WORK INSTRUCTION: Copy out lines with the word "label" from the material that follows.

RECORDS FOR PROCESSING:
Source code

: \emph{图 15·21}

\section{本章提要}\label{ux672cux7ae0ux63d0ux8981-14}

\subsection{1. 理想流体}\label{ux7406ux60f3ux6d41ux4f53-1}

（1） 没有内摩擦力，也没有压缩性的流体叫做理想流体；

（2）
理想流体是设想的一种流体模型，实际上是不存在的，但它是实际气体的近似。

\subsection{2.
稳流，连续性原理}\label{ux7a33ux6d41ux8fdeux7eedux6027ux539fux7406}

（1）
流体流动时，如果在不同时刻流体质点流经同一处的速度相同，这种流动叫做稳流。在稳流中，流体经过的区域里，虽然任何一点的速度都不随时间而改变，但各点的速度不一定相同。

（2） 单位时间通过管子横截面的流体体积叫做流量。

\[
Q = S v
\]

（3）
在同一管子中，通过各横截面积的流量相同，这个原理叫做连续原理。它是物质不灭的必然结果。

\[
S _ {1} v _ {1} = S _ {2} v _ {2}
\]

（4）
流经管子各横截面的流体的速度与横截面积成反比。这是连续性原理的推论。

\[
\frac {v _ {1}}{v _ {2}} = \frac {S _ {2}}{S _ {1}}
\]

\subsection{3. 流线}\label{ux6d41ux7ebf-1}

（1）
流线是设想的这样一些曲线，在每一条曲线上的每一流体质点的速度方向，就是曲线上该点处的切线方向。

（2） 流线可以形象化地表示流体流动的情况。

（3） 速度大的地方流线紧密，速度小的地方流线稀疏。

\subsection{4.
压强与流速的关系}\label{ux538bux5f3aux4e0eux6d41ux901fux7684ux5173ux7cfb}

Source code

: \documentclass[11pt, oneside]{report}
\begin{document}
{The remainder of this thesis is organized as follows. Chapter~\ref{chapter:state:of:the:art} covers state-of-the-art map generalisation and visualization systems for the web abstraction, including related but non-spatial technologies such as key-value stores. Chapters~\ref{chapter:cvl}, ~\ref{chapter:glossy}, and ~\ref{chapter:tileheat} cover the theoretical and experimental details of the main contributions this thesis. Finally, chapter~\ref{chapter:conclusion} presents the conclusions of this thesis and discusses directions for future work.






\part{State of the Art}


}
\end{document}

EXERCISE RESPONSE:
\section{本章提要}\label{ux672cux7ae0ux63d0ux8981-14}
\subsection{1. 理想流体}\label{ux7406ux60f3ux6d41ux4f53-1}
稳流，连续性原理}\label{ux7a33ux6d41ux8fdeux7eedux6027ux539fux7406}
\subsection{3. 流线}\label{ux6d41ux7ebf-1}
压强与流速的关系}\label{ux538bux5f3aux4e0eux6d41ux901fux7684ux5173ux7cfb}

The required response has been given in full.